Languages: English / no subtitles

Original name: I Know Where I'm Going

Category: , ,

An ambitious middle-class woman (Wendy Hiller) from Manchester travels to the Hebrides, where she is planning to marry a significantly older, wealthy industrialist man. However, a storm prevents her from reaching her fiancé’s island, and she gets stuck in a nearby village, where she familiarises herself with the local life and meets a young Naval officer (Roger Livesey), after which she starts weighing out her original plan.

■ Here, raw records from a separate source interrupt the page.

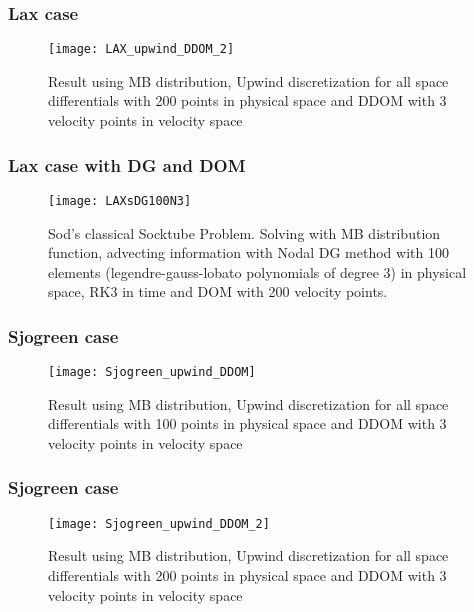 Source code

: \begin{frame}
	\frametitle{Lax case}
		
		\begin{figure}
			\centering
				\texttt{[image: LAX\_upwind\_DDOM\_2]}
			\caption{Result using MB distribution, Upwind discretization for all space differentials with 200 points in physical space and DDOM with 3 velocity points in velocity space}
			\label{fig:MB_Lax_DDOM_2}
		\end{figure}
		
\end{frame}

\begin{frame}
	\frametitle{Lax case with DG and DOM}
			
		\begin{figure}
			\centering
				\texttt{[image: LAXsDG100N3]}
			\caption{Sod's classical Socktube Problem. Solving with MB distribution function, advecting information with Nodal DG method with 100 elements (legendre-gauss-lobato polynomials of degree 3) in physical space, RK3 in time and DOM with 200 velocity points.}
			\label{fig:LAXsDG100N3}
		\end{figure}
	
\end{frame}

\begin{frame}
	\frametitle{Sjogreen case}
		
		\begin{figure}
			\centering
				\texttt{[image: Sjogreen\_upwind\_DDOM]}
			\caption{Result using MB distribution, Upwind discretization for all space differentials with 100 points in physical space and DDOM with 3 velocity points in velocity space}
			\label{fig:MB_Sjogreen_DDOM}
		\end{figure}
		
\end{frame}

\begin{frame}
	\frametitle{Sjogreen case}
		
		\begin{figure}
			\centering
				\texttt{[image: Sjogreen\_upwind\_DDOM\_2]}
			\caption{Result using MB distribution, Upwind discretization for all space differentials with 200 points in physical space and DDOM with 3 velocity points in velocity space}
			\label{fig:MB_Sjogreen_DDOM_2}
		\end{figure}
		
\end{frame}

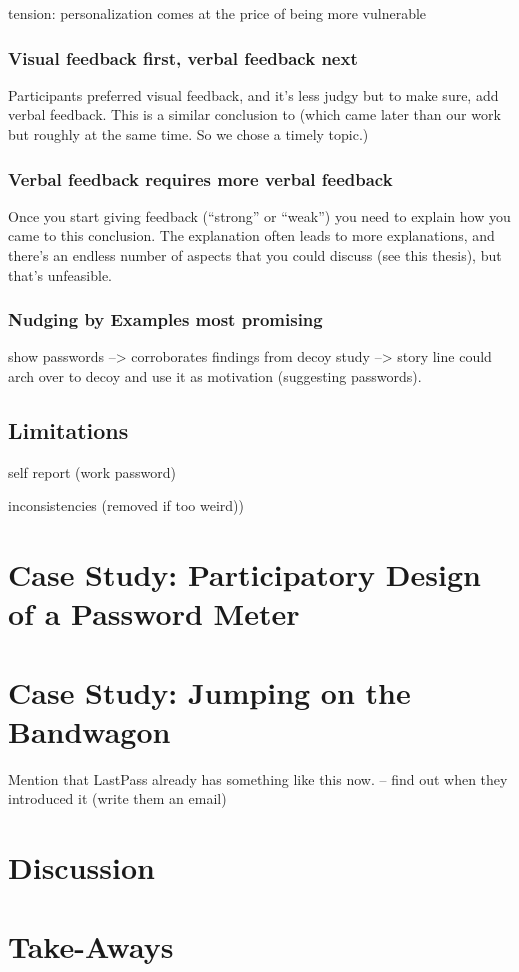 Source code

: tension: personalization comes at the price of being more vulnerable
\subsubsection{Visual feedback first, verbal feedback next}
Participants preferred visual feedback, and it's less judgy but to make sure, add verbal feedback. This is a similar conclusion to \cite{Ur2017DataDrivenPWMeter} (which came later than our work but roughly at the same time. So we chose a timely topic.)

\subsubsection{Verbal feedback requires more verbal feedback}
Once you start giving feedback (``strong'' or ``weak'') you need to explain how you came to this conclusion. The explanation often leads to more explanations, and there's an endless number of aspects that you could discuss (see this thesis), but that's unfeasible. 


\subsubsection{Nudging by Examples most promising}
show passwords --> corroborates findings from decoy study --> story line could arch over to decoy and use it as motivation (suggesting passwords). 


\subsection{Limitations}
self report (work password) 

inconsistencies (removed if too weird))

\section{Case Study: Participatory Design of a Password Meter}

\section{Case Study: Jumping on the Bandwagon}
Mention that LastPass already has something like this now. -- find out when they introduced it (write them an email) 

\section{Discussion}

\section{Take-Aways}

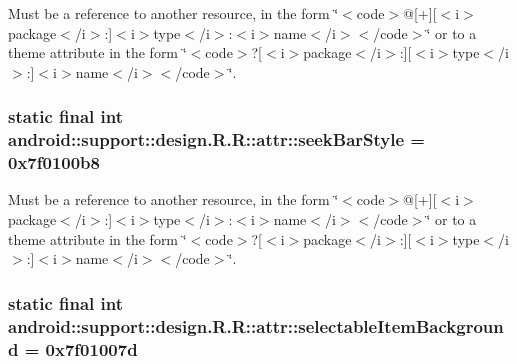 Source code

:Must be a reference to another resource, in the form \char`\"{}$<$code$>$@\mbox{[}+\mbox{]}\mbox{[}$<$i$>$package$<$/i$>$:\mbox{]}$<$i$>$type$<$/i$>$:$<$i$>$name$<$/i$>$$<$/code$>$\char`\"{} or to a theme attribute in the form \char`\"{}$<$code$>$?\mbox{[}$<$i$>$package$<$/i$>$:\mbox{]}\mbox{[}$<$i$>$type$<$/i$>$:\mbox{]}$<$i$>$name$<$/i$>$$<$/code$>$\char`\"{}. \hypertarget{classandroid_1_1support_1_1design_1_1_r_1_1attr_a03ffb81c5d11f2af08b3983ba3e1e47}{
\subsubsection[{seekBarStyle}]{\setlength{\rightskip}{0pt plus 5cm}static final int android::support::design.R.R::attr::seekBarStyle = 0x7f0100b8}}
\label{classandroid_1_1support_1_1design_1_1_r_1_1attr_a03ffb81c5d11f2af08b3983ba3e1e47}


Must be a reference to another resource, in the form \char`\"{}$<$code$>$@\mbox{[}+\mbox{]}\mbox{[}$<$i$>$package$<$/i$>$:\mbox{]}$<$i$>$type$<$/i$>$:$<$i$>$name$<$/i$>$$<$/code$>$\char`\"{} or to a theme attribute in the form \char`\"{}$<$code$>$?\mbox{[}$<$i$>$package$<$/i$>$:\mbox{]}\mbox{[}$<$i$>$type$<$/i$>$:\mbox{]}$<$i$>$name$<$/i$>$$<$/code$>$\char`\"{}. \hypertarget{classandroid_1_1support_1_1design_1_1_r_1_1attr_4c054362ee3b82b68d7a160c4000b3d4}{
\subsubsection[{selectableItemBackground}]{\setlength{\rightskip}{0pt plus 5cm}static final int android::support::design.R.R::attr::selectableItemBackground = 0x7f01007d}}
\label{classandroid_1_1support_1_1design_1_1_r_1_1attr_4c054362ee3b82b68d7a160c4000b3d4}


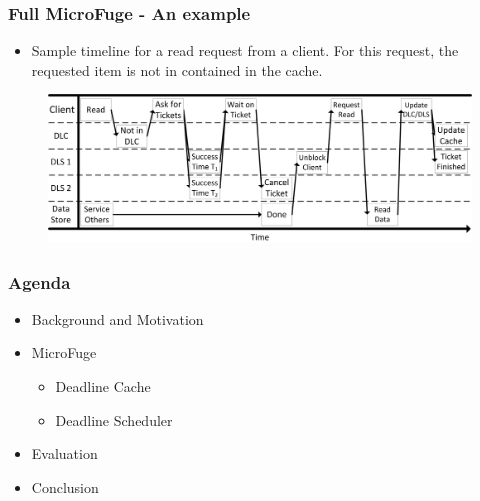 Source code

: \documentclass{beamer}
\begin{document}
\begin{frame}
  \frametitle{Full MicroFuge - An example}
  \begin{itemize}
  \item Sample timeline for a read request from a client. For this request,
    the requested item is not in contained in the cache.
  \end{itemize}

  \begin{figure}
    \begin{center}
      \centerline{\includegraphics[scale=0.60]{img/RequestTimelineHorizontal.png}}
    \end{center}
  \end{figure}
\end {frame}

\begin{frame}
  \frametitle{Agenda}
  \begin{itemize}
  \item[\Checkmark] Background and Motivation
  \item[\Checkmark] MicroFuge
    \begin{itemize}
    \item Deadline Cache
    \item Deadline Scheduler
    \end{itemize}
  \item Evaluation
  \item Conclusion
  \end{itemize}
\end{frame}
\end{document}
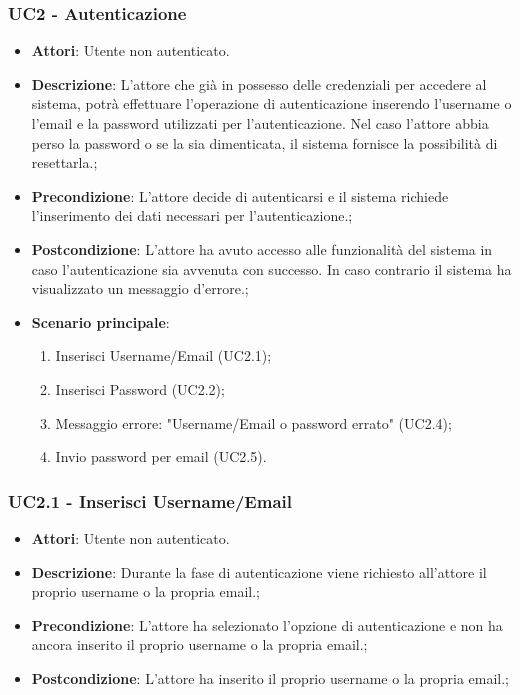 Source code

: \subsubsection{UC2 - Autenticazione} 
\label{sssec:UC2} 
\begin{itemize} 
\item \textbf{Attori}: Utente non autenticato.
\item \textbf{Descrizione}: L'attore che già in possesso delle credenziali per accedere al sistema, potrà effettuare l'operazione di autenticazione inserendo l'username o l'email e la password utilizzati per l'autenticazione. Nel caso l’attore abbia perso la password o se la sia dimenticata, il sistema fornisce la possibilità di resettarla.;
\item \textbf{Precondizione}: L'attore decide di autenticarsi e il sistema richiede l'inserimento dei dati necessari per l'autenticazione.;
\item \textbf{Postcondizione}: L'attore ha avuto accesso alle funzionalità del sistema in caso l'autenticazione sia avvenuta con successo. In caso contrario il sistema ha visualizzato un messaggio d'errore.;
\item \textbf{Scenario principale}: \begin{enumerate}\item Inserisci Username/Email (UC2.1);\item Inserisci Password (UC2.2);\item Messaggio errore: "Username/Email o password errato" (UC2.4);\item Invio password per email (UC2.5). 
 \end{enumerate}
\end{itemize} 
\subsubsection{UC2.1 - Inserisci Username/Email} 
\label{sssec:UC2.1} 
\begin{itemize} 
\item \textbf{Attori}: Utente non autenticato.
\item \textbf{Descrizione}: Durante la fase di autenticazione viene richiesto all'attore il proprio username o la propria email.;
\item \textbf{Precondizione}: L'attore ha selezionato l'opzione di autenticazione e non ha ancora inserito il proprio username o la propria email.;
\item \textbf{Postcondizione}: L'attore ha inserito il proprio username o la propria email.;
\end{itemize}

The plot may not sound like anything special, but everything else in the hands of Powell and Pressburg is pure magic, because their brilliance lies in the overtones of their original and oddball execution. Their hectic and punchy style steers clear of that stale and dried up Britishness, in which each and every cut appears to be lethargically leaning towards the next teatime. Therefore, it is no surprise that Martin Scorcese considers I Know Where I’m Going a masterpiece to the highest degree and has perhaps stolen (with the help of his editor Thelma Schoonmaker, who married Powell in 1984) much for his own films’ nervously energetic whirlpools of montage from these sources. Raymond Chandler also understood the essence of the film, as he once elegantly put it:

”I’ve never seen a picture which smelled of the wind and rain in quite this way nor one which so beautifully exploited the kind of scenery people actually live with, rather than the kind which is commercialised as a show place.”